#### Problem details:
All that is needed is each line of the entries holding the word "shape", copied as it stands.
··· Given data ···
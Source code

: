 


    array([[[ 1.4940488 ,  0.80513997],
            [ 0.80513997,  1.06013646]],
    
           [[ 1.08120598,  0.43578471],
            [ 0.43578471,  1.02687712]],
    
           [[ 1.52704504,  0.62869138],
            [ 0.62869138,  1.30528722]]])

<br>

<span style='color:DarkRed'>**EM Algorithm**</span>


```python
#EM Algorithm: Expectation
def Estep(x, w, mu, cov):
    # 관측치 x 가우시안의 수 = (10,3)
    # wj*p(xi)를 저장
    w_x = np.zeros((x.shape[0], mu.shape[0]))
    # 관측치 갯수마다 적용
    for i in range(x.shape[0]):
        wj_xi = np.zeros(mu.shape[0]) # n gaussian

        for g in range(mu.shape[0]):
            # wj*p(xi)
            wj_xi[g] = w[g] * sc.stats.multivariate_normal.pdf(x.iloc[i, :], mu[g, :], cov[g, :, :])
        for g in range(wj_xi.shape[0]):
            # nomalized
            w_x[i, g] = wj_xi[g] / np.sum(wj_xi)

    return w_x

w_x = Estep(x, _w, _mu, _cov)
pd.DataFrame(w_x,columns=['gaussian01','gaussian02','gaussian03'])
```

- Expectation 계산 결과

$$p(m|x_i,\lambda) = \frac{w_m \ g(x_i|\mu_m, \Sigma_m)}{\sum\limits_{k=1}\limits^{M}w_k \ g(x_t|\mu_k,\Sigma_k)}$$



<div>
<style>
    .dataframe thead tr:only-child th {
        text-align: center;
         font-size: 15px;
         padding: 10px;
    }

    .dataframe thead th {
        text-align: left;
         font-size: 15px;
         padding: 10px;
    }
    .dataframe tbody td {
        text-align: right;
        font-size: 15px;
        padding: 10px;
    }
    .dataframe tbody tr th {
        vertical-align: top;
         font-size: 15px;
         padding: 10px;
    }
···
#### Response to the task:
    w_x = np.zeros((x.shape[0], mu.shape[0]))
    for i in range(x.shape[0]):
        wj_xi = np.zeros(mu.shape[0]) # n gaussian
        for g in range(mu.shape[0]):
        for g in range(wj_xi.shape[0]):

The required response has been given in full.